Inflazione-salari: il mal di testa della Bce. Cosa sta succedendo
Eurozona e Bce tra inflazione e incidenza salari su continue fiammate
Nel corso del mese di aprile, l’inflazione nell’Eurozona è risalita, contribuendo, in questo modo, a mantenere alta la tensione su quelle che potrebbero essere le politiche della Bce relativamente al rialzo dei tassi.
Ma perché i prezzi continuano ad aumentare e soprattutto cosa si devono aspettare in futuro gli investitori ed i consumatori?
Stando ai dati riportati da Eurostat, nel corso del mese di aprile l’inflazione, all’interno dell’Eurozona, ha accelerato ed ha confermato i dati preliminari.
I prezzi continuano a crescere in maniera sempre più ostinata in tutte le venti nazioni che utilizzano l’euro come moneta.
Senza dubbio siamo davanti ad una notizia non rassicurante, che potrebbe fornire alla Banca Centrale europea nuovi spunti per continuare nella politica intrapresa di rialzo dei tassi.
Particolare preoccupazione arriva dall’inflazione core, che a tutt’oggi continua a rimanere un problema a breve termine, anche se il dato ha mostrato un leggero rallentamento della fase crescente.
I dati, che sono appena stati resi pubblici dall’Eurostat, si vanno ad affiancare alle previsioni sull’inflazione e sulla crescita per il 2023 ed il 2024 che la Commissione europea ha appena rivisto.
Partendo proprio dai dati dell’inflazione e dalle ultime proiezioni di Bruxelles, sembrerebbe proprio che la Bce debba percorrere ancora molta strada.
Il tasso di inflazione annuo, secondo la Commissione europea, è destinato a crescere del 5,8% nel 2023 e del 2,8% nel 2024.
L’inflazione core dovrebbe crescere in media del 6,1% nel 2023 per poi scendere nel 2023 al 3,2%.
Ma perché l’inflazione continua a crescere?
Inflazione in crescita, ecco il perché
Complessivamente i prezzi, nell’Eurozona, sono cresciuti del 7,0% ad aprile e del 6,9% a marzo.
Ha registrato un rallentamento il rialzo dei prezzi alimentari, ma sono aumentati i costi dei servizi e dell’energia, andando a compensare la discesa registrata dai prodotti alimentari.
La crescita dei prezzi di fondo ha leggermente rallentato, ma continua ad accelerare il costo dei servizi:
una situazione che potrebbe far rimanere l’inflazione al di sopra del 2%, l’obiettivo previsto dalla Bce.
Volendo escludere i prezzi degli alimenti e dei carburanti che sono volatili, l’inflazione core è scesa dal 7,5% al 7,3%.

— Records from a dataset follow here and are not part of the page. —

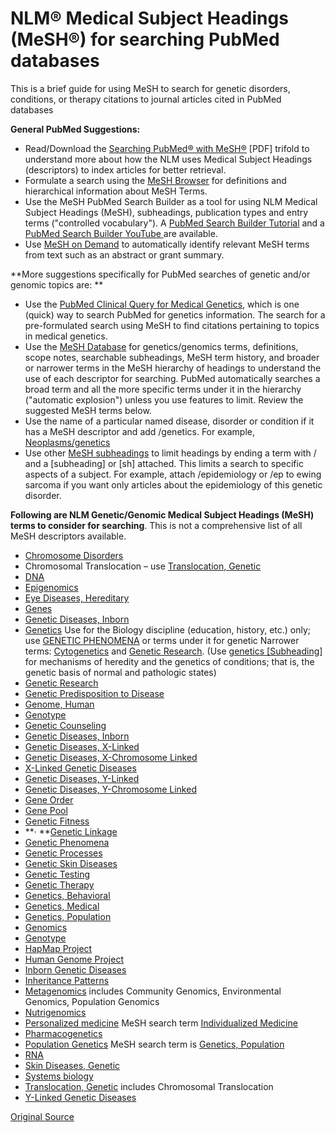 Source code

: # NLM® Medical Subject Headings (MeSH®) for searching PubMed databases

This is a brief guide for using MeSH to search for genetic disorders, conditions, or therapy citations to journal articles cited in PubMed databases

**General PubMed Suggestions:**

* Read/Download the [Searching PubMed® with MeSH®][1] [PDF] trifold to understand more about how the NLM uses Medical Subject Headings (descriptors) to index articles for better retrieval.
* Formulate a search using the [MeSH Browser][2] for definitions and hierarchical information about MeSH Terms.
* Use the MeSH PubMed Search Builder as a tool for using NLM Medical Subject Headings (MeSH), subheadings, publication types and entry terms ("controlled vocabulary"). A [PubMed Search Builder Tutorial][3] and a [PubMed Search Builder YouTube ][4]are available.
* Use [MeSH on Demand][5] to automatically identify relevant MeSH terms from text such as an abstract or grant summary.

**More suggestions specifically for PubMed searches of genetic and/or genomic topics are: **

* Use the [PubMed Clinical Query for Medical Genetics][6], which is one (quick) way to search PubMed for genetics information. The search for a pre-formulated search using MeSH to find citations pertaining to topics in medical genetics.
* Use the [MeSH Database][7] for genetics/genomics terms, definitions, scope notes, searchable subheadings, MeSH term history, and broader or narrower terms in the MeSH hierarchy of headings to understand the use of each descriptor for searching. PubMed automatically searches a broad term and all the more specific terms under it in the hierarchy ("automatic explosion") unless you use features to limit. Review the suggested MeSH terms below.
* Use the name of a particular named disease, disorder or condition if it has a MeSH descriptor and add /genetics. For example, [Neoplasms/genetics][8]
* Use other [MeSH subheadings][9] to limit headings by ending a term with / and a [subheading] or [sh] attached. This limits a search to specific aspects of a subject. For example, attach /epidemiology or /ep to ewing sarcoma if you want only articles about the epidemiology of this genetic disorder.

**Following are NLM Genetic/Genomic Medical Subject Headings (MeSH) terms to consider for searching**. This is not a comprehensive list of all MeSH descriptors available.

* [Chromosome Disorders][10]
* Chromosomal Translocation – use [Translocation, Genetic][11]
* [DNA][12]
* [Epigenomics][13]
* [Eye Diseases, Hereditary][14]
* [Genes][15]
* [Genetic Diseases, Inborn][16]
* [Genetics][17] Use for the Biology discipline (education, history, etc.) only; use [GENETIC PHENOMENA][18] or terms under it for genetic Narrower terms: [Cytogenetics][19] and [Genetic Research][20]. (Use [genetics [Subheading]][21] for mechanisms of heredity and the genetics of conditions; that is, the genetic basis of normal and pathologic states)
* [Genetic Research][22]
* [Genetic Predisposition to Disease][23]
* [Genome, Human][24]
* [Genotype][25]
* [Genetic Counseling ][26]
* [Genetic Diseases, Inborn][27]
* [Genetic Diseases, X-Linked][28]
* [Genetic Diseases, X-Chromosome Linked][28]
* [X-Linked Genetic Diseases][28]
* [Genetic Diseases, Y-Linked][29]
* [Genetic Diseases, Y-Chromosome Linked][29]
* [Gene Order ][30]
* [Gene Pool ][31]
* [Genetic Fitness][32]
* **· **[Genetic Linkage][33]
* [Genetic Phenomena][34]
* [Genetic Processes][35]
* [Genetic Skin Diseases][36]
* [Genetic Testing][37]
* [Genetic Therapy][38]
* [Genetics, Behavioral][39]
* [Genetics, Medical][40]
* [Genetics, Population][41]
* [Genomics][42]
* [Genotype][43]
* [HapMap Project][44]
* [Human Genome Project][45]
* [Inborn Genetic Diseases][46]
* [Inheritance Patterns][47]
* [Metagenomics][48] includes Community Genomics, Environmental Genomics, Population Genomics
* [Nutrigenomics][49]
* [Personalized medicine][50] MeSH search term [Individualized Medicine][51]
* [Pharmacogenetics][52]
* [Population Genetics][53] MeSH search term is [Genetics, Population][54]
* [RNA][55]
* [Skin Diseases, Genetic][36]
* [Systems biology][56]
* [Translocation, Genetic][57] includes Chromosomal Translocation
* [Y-Linked Genetic Diseases][29]

[Original Source](http://www.nlm.nih.gov/services/Subject_Guides/geneticsandgenomics/usingmesh/ "Original Source-National Library of Medicine")

[1]: http://nnlm.gov/training/resources/meshtri.pdf
[2]: http://www.nlm.nih.gov/mesh/MBrowser.html
[3]: http://www.nlm.nih.gov/bsd/disted/pubmedtutorial/020_510.html
[4]: http://www.youtube.com/watch?v=uyF8uQY9wys
[5]: http://www.nlm.nih.gov/mesh/MeSHonDemand.html
[6]: http://www.ncbi.nlm.nih.gov/pubmed/clinical
[7]: http://www.ncbi.nlm.nih.gov/mesh
[8]: http://www.ncbi.nlm.nih.gov/pubmed/22789535
[9]: http://www.ncbi.nlm.nih.gov/books/NBK3827/table/pubmedhelp.T41/
[10]: http://www.ncbi.nlm.nih.gov/mesh/68025063
[11]: http://www.ncbi.nlm.nih.gov/mesh/?term=chromosomal+translocation
[12]: http://www.ncbi.nlm.nih.gov/mesh/68004247
[13]: http://www.ncbi.nlm.nih.gov/mesh/?term=epigenomics
[14]: http://www.ncbi.nlm.nih.gov/mesh/68015785
[15]: http://www.ncbi.nlm.nih.gov/mesh/68005796
[16]: http://www.ncbi.nlm.nih.gov/mesh?Db=mesh&amp;term=Genetic+Diseases,+Inborn
[17]: http://www.ncbi.nlm.nih.gov/mesh/68005823
[18]: http://www.nlm.nih.gov/cgi/mesh/2013/MB_cgi?mode=&amp;term=GENETIC+PHENOMENA
[19]: http://www.nlm.nih.gov/cgi/mesh/2013/MB_cgi?mode=&amp;term=Cytogenetics&amp;field=entry#TreeH01.158.273.343.180
[20]: http://www.nlm.nih.gov/cgi/mesh/2013/MB_cgi?mode=&amp;term=Genetic+Research&amp;field=entry#TreeH01.158.273.343.249
[21]: http://www.ncbi.nlm.nih.gov/mesh/81000235
[22]: http://www.ncbi.nlm.nih.gov/mesh/?term=Genetic+Research
[23]: http://www.ncbi.nlm.nih.gov/mesh/?term=Genetic+Predisposition+to+Disease
[24]: http://www.ncbi.nlm.nih.gov/mesh/?term=Genome%2C+Human
[25]: http://www.ncbi.nlm.nih.gov/mesh/68005838
[26]: http://www.ncbi.nlm.nih.gov/mesh/?term=Genetic+Counseling
[27]: http://www.ncbi.nlm.nih.gov/mesh/?term=Genetic+Diseases%2C+Inborn
[28]: http://www.nlm.nih.gov/cgi/mesh/2013/MB_cgi?mode=&amp;index=21549&amp;field=all&amp;HM=&amp;II=&amp;PA=&amp;form=&amp;input=
[29]: http://www.nlm.nih.gov/cgi/mesh/2013/MB_cgi?mode=&amp;index=22863&amp;field=all&amp;HM=&amp;II=&amp;PA=&amp;form=&amp;input=
[30]: http://www.ncbi.nlm.nih.gov/mesh/?term=Gene+Order
[31]: http://www.nlm.nih.gov/cgi/mesh/2013/MB_cgi?mode=&amp;term=Gene+Pool&amp;field=entry#TreeG05.345
[32]: http://www.ncbi.nlm.nih.gov/mesh/?term=Gene+Pool
[33]: http://www.ncbi.nlm.nih.gov/mesh/?term=Inheritance+Patterns
[34]: http://www.ncbi.nlm.nih.gov/mesh/?term=genetic+phenomena
[35]: http://www.ncbi.nlm.nih.gov/mesh/?term=Genetic+Processes
[36]: http://www.nlm.nih.gov/cgi/mesh/2013/MB_cgi?mode=&amp;index=12322&amp;field=all&amp;HM=&amp;II=&amp;PA=&amp;form=&amp;input=
[37]: http://www.nlm.nih.gov/cgi/mesh/2013/MB_cgi
[38]: http://www.ncbi.nlm.nih.gov/mesh/?term=genetic+therapy
[39]: http://www.ncbi.nlm.nih.gov/mesh/?term=Genetics%2C+Behavioral
[40]: http://www.ncbi.nlm.nih.gov/mesh/?term=Genetics%2C+Medical
[41]: http://www.ncbi.nlm.nih.gov/mesh/?term=Genetics%2C+Population
[42]: http://www.ncbi.nlm.nih.gov/mesh/?term=Genomics
[43]: http://www.ncbi.nlm.nih.gov/mesh/?term=Genotype
[44]: http://www.ncbi.nlm.nih.gov/mesh/?term=HapMap+Project
[45]: http://www.ncbi.nlm.nih.gov/mesh/?term=Human+Genome+Project
[46]: http://www.nlm.nih.gov/cgi/mesh/2013/MB_cgi?mode=&amp;index=20350&amp;field=all&amp;HM=&amp;II=&amp;PA=&amp;form=&amp;input=
[47]: http://www.nlm.nih.gov/cgi/mesh/2013/MB_cgi?mode=&amp;term=Inheritance+Patterns&amp;field=entry#TreeG05.420
[48]: http://www.ncbi.nlm.nih.gov/mesh/?term=Metagenomics
[49]: http://www.ncbi.nlm.nih.gov/mesh/?term=Nutrigenomics
[50]: http://www.ncbi.nlm.nih.gov/mesh/?term=Personalized+medicine
[51]: http://www.nlm.nih.gov/cgi/mesh/2013/MB_cgi?mode=&amp;term=Individualized+Medicine&amp;field=entry
[52]: http://www.ncbi.nlm.nih.gov/mesh/?term=Pharmacogenetics
[53]: http://www.ncbi.nlm.nih.gov/mesh/?term=Population+Genetics
[54]: http://www.ncbi.nlm.nih.gov/mesh/?term=genetics%2C+population
[55]: http://www.ncbi.nlm.nih.gov/mesh/68012313
[56]: http://www.ncbi.nlm.nih.gov/mesh/?term=Systems+biology
[57]: http://www.ncbi.nlm.nih.gov/mesh/?term=Translocation%2C+Genetic
[58]: /services/Subject_Guides/geneticsandgenomics/databases_free/index.html
[59]: /services/Subject_Guides/geneticsandgenomics/databases_subscription/index.html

Andando ad escludere alcol e tabacco, la discesa è stata ancora più ristretta, passando da un 5,7% ad un 5,6%: questo è stato il primo calo dal mese di giugno.
Eurostat ha messo in evidenza che i tassi annuali più bassi sono stati registrati in:
- Lussemburgo: 2,7%;
- Belgio: 3,3%;
- Spagna: 3,8%.
Quelli più alti sono stati registrati in:
- Ungheria: 24,5%;
- Lettonia: 15,0%;
- Repubblica Ceca: 14,3%.
I veri responsabili degli aumenti
Alcuni analisti hanno messo in evidenza che sarà necessario aspettare il 2025 affinché l’inflazione possa centrare l’obiettivo della Bce del 2%.
In questo momento l’attenzione è rivolta principalmente ai servizi, che trainano l’inflazione.
A pesare è il costo del lavoro, che è aumentato dal 5,1% al 5,2%: è stato confermato il timore dei politici che la crescita dei salari nominali possa diventare pericolosamente veloce.
I salari reali risultano essere ancora bassi a causa dell’inflazione.
In crescita, invece, sono i salari nominali, che sono spinti dalla bassa disoccupazione e dalla crescente scarsità di manodopera, soprattutto nei servizi.
Secondo la Bce una crescita dei salari nominali pari al 3% potrebbe risultare coerente con il suo obiettivo di inflazione.
Nel 2023, però, l’aumento potrebbe essere almeno il doppio.
Accordi salariali troppo generosi in Germania, la più grande economia dell’Eurozona, aumentano il rischio che il costo del lavoro possa continuare a salire in modo particolarmente rapido il prossimo anno, andando a prolungare l’inflazione.